Te sentaste en una silla de ruedas dentro de una sala de entrevistas asegurada. El detective Reed estaba cerca de la pared, y Laura permanecía detrás de tu silla. Ryan se sentó al otro lado de la mesa en un traje naranja, pálido y tembloroso, con las manos atadas en grilletes.
Se veía más pequeño ahora.
No inocente.
Nunca eso.
Solo más pequeño sin el camión, la lluvia y la conveniente mentira de un accidente.
“No sabía que estarías en el coche,” dijo.
Lo miraste.
“Nos chocaste en nuestra noche de bodas.”
Sus ojos cayeron.
“Me dijeron que estaría solo.”
“¿Quién te lo dijo?”
Su garganta trabajó.
“Si doy un nombre, estoy muerto.”
Te inclinaste hacia adelante a pesar del dolor en tus costillas.
“Ya mataste a mi esposo. No me pidas que consuele tu miedo.”
Reed no dijo nada.
Laura no dijo nada.
Ryan te miró, y quizás por fin entendió que la mujer que había dejado sangrando en el asfalto mojado no había venido a calmar su conciencia.
Susurró, “Charles.”
La habitación pareció dejar de respirar.
“¿Charles Harrington dio la orden?” preguntó Reed.
Ryan asintió.
“A través de un hombre llamado Grant Ellis. Contratista de seguridad. Ellis me dio la ruta, la hora, las llaves del camión. Dijo que Michael tenía que ser detenido antes de que transfiriera el control de la empresa.”
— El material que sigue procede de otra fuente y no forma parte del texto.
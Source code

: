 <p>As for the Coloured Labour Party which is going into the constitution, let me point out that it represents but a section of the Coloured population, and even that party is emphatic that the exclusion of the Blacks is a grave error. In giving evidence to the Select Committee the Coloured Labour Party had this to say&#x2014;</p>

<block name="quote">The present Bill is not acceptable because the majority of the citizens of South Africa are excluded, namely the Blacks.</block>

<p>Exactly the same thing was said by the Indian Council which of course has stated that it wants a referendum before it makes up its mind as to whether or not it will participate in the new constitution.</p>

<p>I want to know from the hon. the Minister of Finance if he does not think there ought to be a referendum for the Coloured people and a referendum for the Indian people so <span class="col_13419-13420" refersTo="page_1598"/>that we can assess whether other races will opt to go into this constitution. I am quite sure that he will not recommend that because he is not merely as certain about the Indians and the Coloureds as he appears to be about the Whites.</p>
Tu corazón latía con fuerza.
“¿Sabía Charles que yo estaría en el coche?”
Ryan dudó.
No apartaste la mirada.
Finalmente, dijo, “Ellis me dijo que, si la esposa está allí, no te desvíes.”
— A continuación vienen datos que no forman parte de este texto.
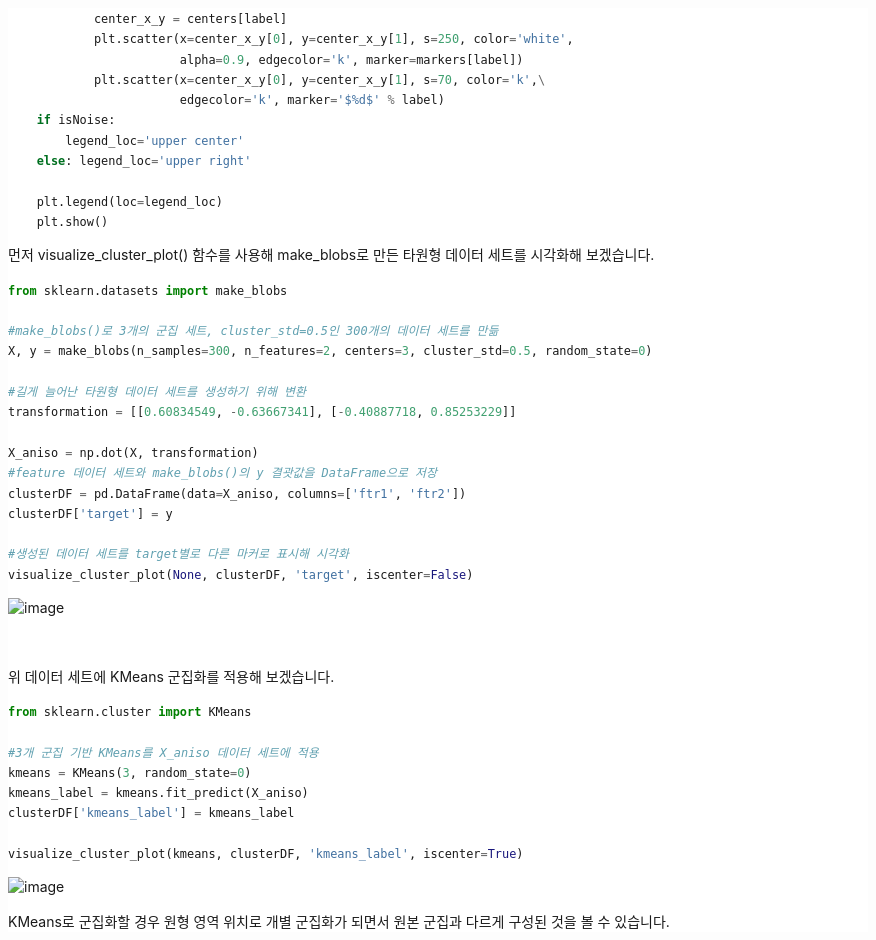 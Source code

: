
 ```python
            center_x_y = centers[label]
            plt.scatter(x=center_x_y[0], y=center_x_y[1], s=250, color='white',
                        alpha=0.9, edgecolor='k', marker=markers[label]) 
            plt.scatter(x=center_x_y[0], y=center_x_y[1], s=70, color='k',\
                        edgecolor='k', marker='$%d$' % label)
    if isNoise:
        legend_loc='upper center'
    else: legend_loc='upper right'
    
    plt.legend(loc=legend_loc)
    plt.show()
```



먼저 visualize_cluster_plot() 함수를 사용해 make_blobs로 만든 타원형 데이터 세트를 시각화해 보겠습니다.

```python
from sklearn.datasets import make_blobs

#make_blobs()로 3개의 군집 세트, cluster_std=0.5인 300개의 데이터 세트를 만듦
X, y = make_blobs(n_samples=300, n_features=2, centers=3, cluster_std=0.5, random_state=0)

#길게 늘어난 타원형 데이터 세트를 생성하기 위해 변환
transformation = [[0.60834549, -0.63667341], [-0.40887718, 0.85253229]]

X_aniso = np.dot(X, transformation)
#feature 데이터 세트와 make_blobs()의 y 결괏값을 DataFrame으로 저장
clusterDF = pd.DataFrame(data=X_aniso, columns=['ftr1', 'ftr2'])
clusterDF['target'] = y

#생성된 데이터 세트를 target별로 다른 마커로 표시해 시각화
visualize_cluster_plot(None, clusterDF, 'target', iscenter=False)
```

![image](https://user-images.githubusercontent.com/76269316/130320924-127700e6-5020-42e8-82c4-abdf78514b31.png)

<br>

위 데이터 세트에 KMeans 군집화를 적용해 보겠습니다.

```python
from sklearn.cluster import KMeans

#3개 군집 기반 KMeans를 X_aniso 데이터 세트에 적용
kmeans = KMeans(3, random_state=0)
kmeans_label = kmeans.fit_predict(X_aniso)
clusterDF['kmeans_label'] = kmeans_label

visualize_cluster_plot(kmeans, clusterDF, 'kmeans_label', iscenter=True)
```

![image](https://user-images.githubusercontent.com/76269316/130321127-936d5fa9-0100-4d12-b2ac-d4c1dca0db01.png)

KMeans로 군집화할 경우 원형 영역 위치로 개별 군집화가 되면서 원본 군집과 다르게 구성된 것을 볼 수 있습니다.
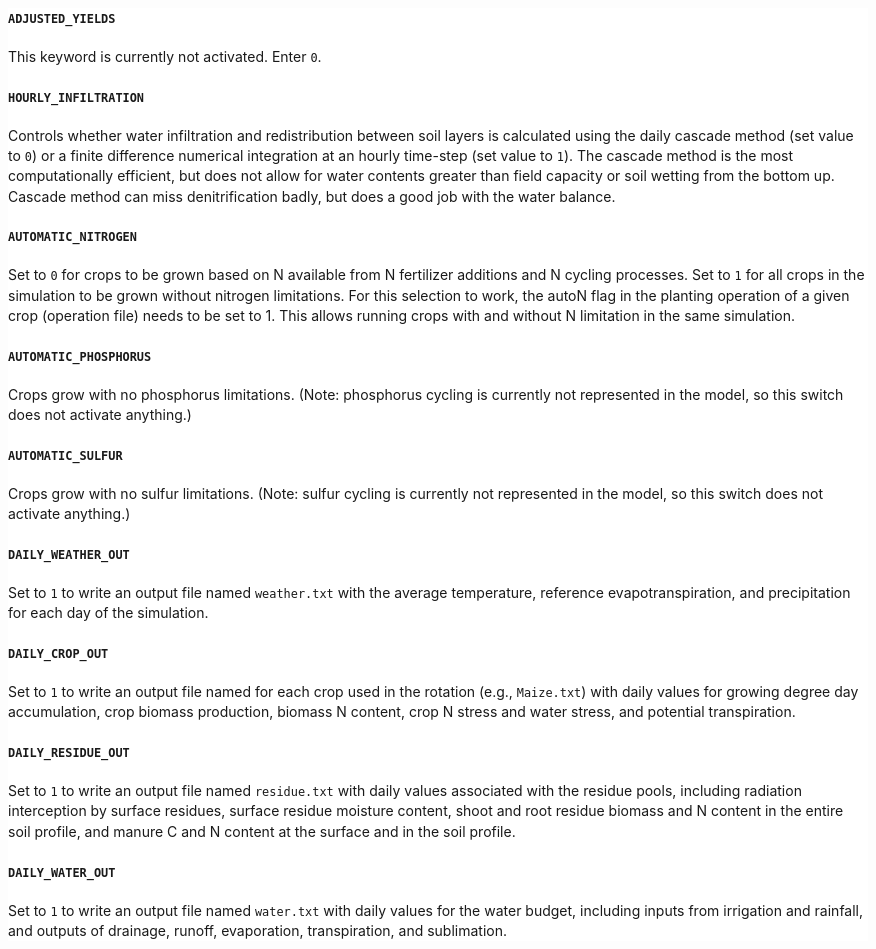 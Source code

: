 #### `ADJUSTED_YIELDS`

This keyword is currently not activated.
Enter `0`.

#### `HOURLY_INFILTRATION`

Controls whether water infiltration and redistribution between soil layers is calculated using the daily cascade method (set value to `0`) or a finite difference numerical integration at an hourly time-step (set value to `1`).
The cascade method is the most computationally efficient, but does not allow for water contents greater than field capacity or soil wetting from the bottom up.
Cascade method can miss denitrification badly, but does a good job with the water balance.

#### `AUTOMATIC_NITROGEN`

Set to `0` for crops to be grown based on N available from N fertilizer additions and N cycling processes.
Set to `1` for all crops in the simulation to be grown without nitrogen limitations. For this selection to work, the autoN flag in the planting operation of a given crop (operation file) needs to be set to 1. This allows running crops with and without N limitation in the same simulation.


#### `AUTOMATIC_PHOSPHORUS`

Crops grow with no phosphorus limitations.
(Note: phosphorus cycling is currently not represented in the model, so this switch does not activate anything.)

#### `AUTOMATIC_SULFUR`

Crops grow with no sulfur limitations.
(Note: sulfur cycling is currently not represented in the model, so this switch does not activate anything.)

#### `DAILY_WEATHER_OUT`

Set to `1` to write an output file named `weather.txt` with the average temperature, reference evapotranspiration, and precipitation for each day of the simulation.

#### `DAILY_CROP_OUT`

Set to `1` to write an output file named for each crop used in the rotation (e.g., `Maize.txt`) with daily values for growing degree day accumulation, crop biomass production, biomass N content, crop N stress and water stress, and potential transpiration.

#### `DAILY_RESIDUE_OUT`

Set to `1` to write an output file named `residue.txt` with daily values associated with the residue pools, including radiation interception by surface residues, surface residue moisture content, shoot and root residue biomass and N content in the entire soil profile, and manure C and N content at the surface and in the soil profile.

#### `DAILY_WATER_OUT`

Set to `1` to write an output file named `water.txt` with daily values for the water budget, including inputs from irrigation and rainfall, and outputs of drainage, runoff, evaporation, transpiration, and sublimation.
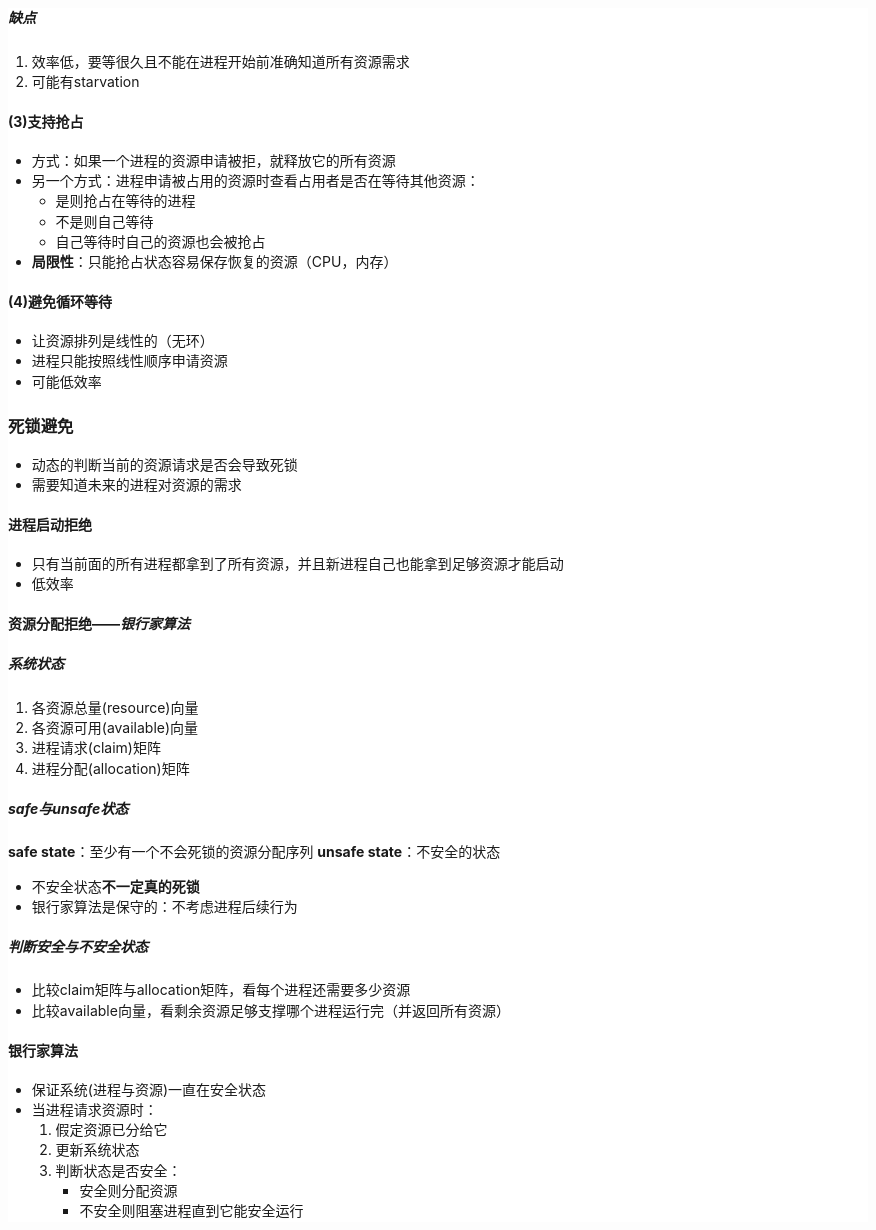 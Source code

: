 ##### 缺点

1. 效率低，要等很久且不能在进程开始前准确知道所有资源需求
2. 可能有starvation

#### (3)支持抢占

* 方式：如果一个进程的资源申请被拒，就释放它的所有资源
* 另一个方式：进程申请被占用的资源时查看占用者是否在等待其他资源：
  * 是则抢占在等待的进程
  * 不是则自己等待
  * 自己等待时自己的资源也会被抢占
* **局限性**：只能抢占状态容易保存恢复的资源（CPU，内存）

#### (4)避免循环等待

* 让资源排列是线性的（无环）
* 进程只能按照线性顺序申请资源
* 可能低效率

### 死锁避免

* 动态的判断当前的资源请求是否会导致死锁
* 需要知道未来的进程对资源的需求

#### 进程启动拒绝

* 只有当前面的所有进程都拿到了所有资源，并且新进程自己也能拿到足够资源才能启动
* 低效率

#### 资源分配拒绝——*银行家算法*

##### 系统状态

  1. 各资源总量(resource)向量
  2. 各资源可用(available)向量
  3. 进程请求(claim)矩阵
  4. 进程分配(allocation)矩阵

##### safe与unsafe状态

**safe state**：至少有一个不会死锁的资源分配序列
**unsafe state**：不安全的状态

* 不安全状态**不一定真的死锁**
* 银行家算法是保守的：不考虑进程后续行为

##### 判断安全与不安全状态

* 比较claim矩阵与allocation矩阵，看每个进程还需要多少资源
* 比较available向量，看剩余资源足够支撑哪个进程运行完（并返回所有资源）

#### 银行家算法

* 保证系统(进程与资源)一直在安全状态
* 当进程请求资源时：
  1. 假定资源已分给它
  2. 更新系统状态
  3. 判断状态是否安全：
      * 安全则分配资源
      * 不安全则阻塞进程直到它能安全运行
El aire salió de la habitación.
No te desvíes.
No un accidente.
No daños colaterales.
Una elección.
Una sentencia de muerte entregada como una instrucción de conducción.
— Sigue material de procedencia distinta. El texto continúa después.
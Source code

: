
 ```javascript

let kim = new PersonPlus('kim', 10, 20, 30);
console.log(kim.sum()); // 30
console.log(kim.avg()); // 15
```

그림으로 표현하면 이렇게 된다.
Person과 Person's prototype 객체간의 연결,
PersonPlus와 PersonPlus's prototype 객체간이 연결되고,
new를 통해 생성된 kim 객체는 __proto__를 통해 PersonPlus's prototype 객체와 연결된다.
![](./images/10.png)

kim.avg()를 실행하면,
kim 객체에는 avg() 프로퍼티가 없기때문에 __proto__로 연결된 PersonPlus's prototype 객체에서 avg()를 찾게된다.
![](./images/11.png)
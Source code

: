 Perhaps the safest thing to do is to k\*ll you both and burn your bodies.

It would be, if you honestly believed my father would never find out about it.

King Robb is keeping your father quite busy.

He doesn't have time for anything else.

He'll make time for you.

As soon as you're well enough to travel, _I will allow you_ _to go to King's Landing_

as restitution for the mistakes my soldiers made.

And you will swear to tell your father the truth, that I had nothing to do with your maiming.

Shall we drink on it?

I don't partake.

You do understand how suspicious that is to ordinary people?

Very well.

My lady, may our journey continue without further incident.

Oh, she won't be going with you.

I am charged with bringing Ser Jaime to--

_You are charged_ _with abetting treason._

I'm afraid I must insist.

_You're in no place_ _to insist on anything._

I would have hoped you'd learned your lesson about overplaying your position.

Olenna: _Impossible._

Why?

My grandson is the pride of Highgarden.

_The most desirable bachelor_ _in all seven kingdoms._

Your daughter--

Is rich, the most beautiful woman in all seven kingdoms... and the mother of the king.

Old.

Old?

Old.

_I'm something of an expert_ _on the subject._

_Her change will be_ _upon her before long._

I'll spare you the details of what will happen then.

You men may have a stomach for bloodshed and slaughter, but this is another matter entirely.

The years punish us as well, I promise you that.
La mano de Laura cayó sobre tu hombro antes de que te dieras cuenta de que estabas temblando.
Ryan comenzó a llorar.
Lágrimas reales.
Lágrimas inútiles.
“Necesitaba el dinero,” dijo. “Debía a la gente. Me dijeron que parecería un accidente de tráfico.”
Lo miraste.
“Mi esposo sostuvo mi mano mientras moría.”
Ryan cubrió su cara.
“Lo siento.”
“No,” dijiste. “Tienes miedo. Eso no es lo mismo.”
Su llanto se detuvo.
Te alejaste de la mesa en tu silla de ruedas.
Habías terminado de mirarlo.
Reed se adelantó.
“Necesitaremos la declaración completa.”
Ryan asintió como un hombre ahogándose en tierra seca.
Para cuando te devolvieron al hospital, el pequeño reino ordenado de Charles había comenzado a abrirse.
Grant Ellis fue arrestado primero.
Luego las órdenes financieras aterrizaron en Harrington Sterling.
Luego la historia estalló.
No todo.
Solo lo suficiente.
El Heredero Billonario de la Noche de Bodas Ahora Investigado como Posible Asesinato por Contrato
Margaret te llamó treinta y dos veces.
Charles llamó una vez.
No respondiste a ninguno.
Luego Thomas Blake regresó, y esta vez no había carpeta de cuero en su mano.
Se veía menos pulido.
Eso te dijo que las cosas estaban empeorando para ellos.
“Grace,” dijo desde la puerta de tu habitación del hospital, “Margaret quisiera tener una conversación privada.”
Laura se rió desde la silla junto a tu cama.
“No.”
Thomas lo ignoró.
“Esto se está volviendo peligroso para todos.”
Lo miraste.
“Se volvió peligroso para Michael primero.”
Su mandíbula se tensó.
“Puede haber una manera de resolver esto sin ningún daño público adicional.”
Y entonces entendiste.
No estaban tratando de probar que eran inocentes.
Estaban tratando de encontrar el precio de tu silencio.
Juntaste las manos sobre la manta.
“¿Cuánto vale la vida de mi esposo para ellos?”
Thomas no dijo nada.
“Di el número.”
“Grace—”
“Di el número.”
Exhaló.
“Doscientos millones. Líquido. Inmediato. A cambio de cooperación, retiro de acciones testamentarias adversariales y una declaración pública pidiendo privacidad mientras continúa la investigación.”
Laura se quedó completamente quieta.
Doscientos millones de dólares.
Suficiente dinero para comprar islas, silenciar periódicos, cambiar nombres, desaparecer.
Suficiente dinero para tentar a cualquiera que nunca había amado verdaderamente a Michael.
Pero habían calculado mal una cosa.
Tú habías.
Sonreíste a Thomas.
“Dile a Margaret que dije que no.”
Su rostro se contrajo.
“Deberías considerar esto cuidadosamente.”
“Lo he hecho.”
“Las ofertas como esta no se repiten.”
“Bien,” dijiste. “Entonces solo tengo que rechazar una vez.”
Thomas se fue.
Laura te miró.
“¿Qué?” preguntaste.
Ella sacudió la cabeza.
“Michael eligió bien.”
Tus ojos ardieron.
Por primera vez en todo el día, casi lloraste.